FY 2004 audit shows 51.39% of NMC total revenue came from appropriations

The Northern Marianas College (NMC) contracted with Deloitte, an independent auditing firm, to conduct a financial audit of the NMC for the year ended September 30, 2004. The audit was conducted in accordance with auditing standards generally accepted in the United States and with applicable standards contained in Government Auditing Standards issued by the Comptroller General of the United States.

Fiscal Year 2004 Performance

NMC continues to receive CNMI appropriations because it has not been able to generate sufficient revenue to cover operational expenses. CNMI appropriations have grown since FY 2000 from $6.8 million to almost $9.3 million in FY 2004. The largest growth occurred in FY 2001 where appropriations increased by nearly $2 million or 29.02%. Since FY 2001, appropriations have been fairly constant, with an increase occurring again in FY 2004. In FY 2004, 51.39% of total revenue came from appropriations. These funds are used to pay for salaries and wages, and related employee benefits which are a part of operating expenses. However, NMC records such funds as non-operating revenues since they are not generated by NMC, but are instead appropriated to NMC by the Legislature.

Federal grants, student tuition and fees, and restricted private gifts, grants and donations decreased by 17.34%, 16.83%, and 22.94%, respectively, in FY 2004 affecting total revenues collected. Student enrollment decreased in FY 2004 resulting in the reduced collection of $1.13 million in student tuition and fees compared to $1.36 million in FY 2003. NMC attributes this decreased enrollment to its reimbursement status on Pell grants and the economic state of the CNMI. In addition, federal grantor agencies have cut back on grant awards in FY 2004 due to cuts in their respective budgets, thus affecting the total grants awarded to NMC.

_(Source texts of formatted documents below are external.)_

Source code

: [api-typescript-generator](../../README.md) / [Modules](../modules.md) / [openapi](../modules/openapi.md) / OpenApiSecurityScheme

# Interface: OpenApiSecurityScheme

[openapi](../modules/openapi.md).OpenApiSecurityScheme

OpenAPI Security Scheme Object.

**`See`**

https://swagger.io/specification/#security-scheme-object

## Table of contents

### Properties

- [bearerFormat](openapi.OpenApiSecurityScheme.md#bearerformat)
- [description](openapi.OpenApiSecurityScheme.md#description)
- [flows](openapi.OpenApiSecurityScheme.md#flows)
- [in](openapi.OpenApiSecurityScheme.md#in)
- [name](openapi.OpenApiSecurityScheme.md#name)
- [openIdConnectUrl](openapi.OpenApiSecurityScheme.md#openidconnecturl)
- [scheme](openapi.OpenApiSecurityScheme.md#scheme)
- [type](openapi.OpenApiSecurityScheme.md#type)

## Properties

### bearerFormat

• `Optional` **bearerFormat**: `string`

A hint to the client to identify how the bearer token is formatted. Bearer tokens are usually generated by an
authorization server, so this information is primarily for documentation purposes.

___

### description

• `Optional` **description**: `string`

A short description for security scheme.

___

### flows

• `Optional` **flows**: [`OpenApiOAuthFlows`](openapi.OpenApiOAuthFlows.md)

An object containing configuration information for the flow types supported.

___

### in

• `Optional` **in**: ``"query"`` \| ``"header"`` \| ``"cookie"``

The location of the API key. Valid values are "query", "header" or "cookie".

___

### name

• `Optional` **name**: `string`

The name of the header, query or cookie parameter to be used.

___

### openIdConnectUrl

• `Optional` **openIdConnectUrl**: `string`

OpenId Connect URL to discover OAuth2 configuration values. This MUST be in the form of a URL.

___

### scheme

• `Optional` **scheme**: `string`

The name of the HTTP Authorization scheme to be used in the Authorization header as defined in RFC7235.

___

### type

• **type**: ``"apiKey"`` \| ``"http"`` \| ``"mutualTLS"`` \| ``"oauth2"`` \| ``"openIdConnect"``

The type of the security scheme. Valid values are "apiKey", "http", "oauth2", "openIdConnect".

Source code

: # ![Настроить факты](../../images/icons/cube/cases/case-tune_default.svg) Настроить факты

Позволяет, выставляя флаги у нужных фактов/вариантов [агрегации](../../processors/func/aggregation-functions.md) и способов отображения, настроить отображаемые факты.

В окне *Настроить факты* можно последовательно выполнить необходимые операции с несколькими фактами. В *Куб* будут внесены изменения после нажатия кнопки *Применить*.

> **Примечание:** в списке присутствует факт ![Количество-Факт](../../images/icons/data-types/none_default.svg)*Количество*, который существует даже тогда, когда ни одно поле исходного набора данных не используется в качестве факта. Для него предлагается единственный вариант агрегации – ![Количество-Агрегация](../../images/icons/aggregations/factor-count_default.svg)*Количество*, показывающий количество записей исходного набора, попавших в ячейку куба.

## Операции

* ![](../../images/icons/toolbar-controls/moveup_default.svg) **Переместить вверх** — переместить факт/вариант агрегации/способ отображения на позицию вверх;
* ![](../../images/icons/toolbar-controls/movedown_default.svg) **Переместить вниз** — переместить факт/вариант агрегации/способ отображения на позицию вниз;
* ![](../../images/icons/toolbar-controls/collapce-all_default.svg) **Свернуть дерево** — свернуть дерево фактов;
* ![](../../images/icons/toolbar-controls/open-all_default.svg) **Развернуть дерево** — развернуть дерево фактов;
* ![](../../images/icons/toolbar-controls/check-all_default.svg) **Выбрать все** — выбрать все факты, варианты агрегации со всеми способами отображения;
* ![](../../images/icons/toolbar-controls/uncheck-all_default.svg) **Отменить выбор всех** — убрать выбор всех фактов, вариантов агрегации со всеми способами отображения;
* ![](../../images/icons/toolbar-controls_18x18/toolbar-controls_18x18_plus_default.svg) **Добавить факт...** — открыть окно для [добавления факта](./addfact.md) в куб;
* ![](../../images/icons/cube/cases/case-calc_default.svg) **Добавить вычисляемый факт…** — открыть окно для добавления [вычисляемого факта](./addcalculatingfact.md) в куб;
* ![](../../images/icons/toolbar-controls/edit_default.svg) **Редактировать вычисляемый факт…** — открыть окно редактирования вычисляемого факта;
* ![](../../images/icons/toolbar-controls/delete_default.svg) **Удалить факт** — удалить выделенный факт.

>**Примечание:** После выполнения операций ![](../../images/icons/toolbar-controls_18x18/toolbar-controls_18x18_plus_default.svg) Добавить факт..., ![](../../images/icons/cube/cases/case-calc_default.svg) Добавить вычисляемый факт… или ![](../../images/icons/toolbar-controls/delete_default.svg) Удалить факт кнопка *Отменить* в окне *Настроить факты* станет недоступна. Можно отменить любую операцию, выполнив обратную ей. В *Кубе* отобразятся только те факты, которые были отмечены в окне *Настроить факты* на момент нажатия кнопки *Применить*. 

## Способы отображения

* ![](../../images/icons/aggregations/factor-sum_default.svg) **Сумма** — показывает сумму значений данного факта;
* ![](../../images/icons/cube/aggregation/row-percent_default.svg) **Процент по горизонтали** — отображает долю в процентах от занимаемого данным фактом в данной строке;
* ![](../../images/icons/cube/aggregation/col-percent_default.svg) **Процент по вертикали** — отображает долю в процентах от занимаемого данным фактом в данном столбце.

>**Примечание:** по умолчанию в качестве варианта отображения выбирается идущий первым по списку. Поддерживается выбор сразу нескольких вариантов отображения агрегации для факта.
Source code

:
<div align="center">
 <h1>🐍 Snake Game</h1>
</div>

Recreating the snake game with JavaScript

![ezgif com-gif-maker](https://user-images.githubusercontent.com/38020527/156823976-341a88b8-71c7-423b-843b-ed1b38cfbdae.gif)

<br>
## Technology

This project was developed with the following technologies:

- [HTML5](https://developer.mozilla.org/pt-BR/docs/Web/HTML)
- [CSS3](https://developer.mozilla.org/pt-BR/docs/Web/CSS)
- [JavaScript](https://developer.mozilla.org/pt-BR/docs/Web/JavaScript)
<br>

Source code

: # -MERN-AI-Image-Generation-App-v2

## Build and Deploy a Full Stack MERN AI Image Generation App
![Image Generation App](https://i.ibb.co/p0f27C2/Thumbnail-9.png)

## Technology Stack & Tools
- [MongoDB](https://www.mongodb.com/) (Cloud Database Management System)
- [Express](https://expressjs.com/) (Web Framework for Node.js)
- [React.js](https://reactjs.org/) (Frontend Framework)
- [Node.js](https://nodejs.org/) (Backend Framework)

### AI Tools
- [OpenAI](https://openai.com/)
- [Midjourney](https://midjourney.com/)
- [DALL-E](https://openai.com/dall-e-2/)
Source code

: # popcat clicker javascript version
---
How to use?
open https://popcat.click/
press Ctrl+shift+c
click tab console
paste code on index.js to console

A significant amount of depreciation expense, estimated at $600,000, was not recorded by NMC in its financials. Consequently, revenues are generally overstated and operating expenses understated. In FY 2003, NMC purchased the La Fiesta Shopping Center for $7.5 million with the intent to convert the facility to a campus. This campus was to be used as the launching site of its Pacific Gateway Project (a plan to attract international students to NMC mainly from Asian countries). A portion of the purchase price, $3.5 million, was paid through a grant from the Office of the Governor. The remaining balance was to be paid in annual installments of $200,000. However, NMC did not anticipate the operational costs of the facility or the costs to convert it to a campus, and found itself in a position where it couldn’t meet such expenses even with the rental income it received in FY 2004
($575,102). As a result, NMC worked out an agreement with the Office of the Governor whereby NMC would turn over the La Fiesta Shopping Center, including its incurred expenses, to the Office of the Governor. The official transfer took place on January 7, 2005. Because of this agreement, NMC opted not to include the property on its books as of September 30, 2004. However, it did include the rental income of $575,102 from the property in its Statement of Revenues, Expenses and Changes in Net Assets as of September 30, 2004.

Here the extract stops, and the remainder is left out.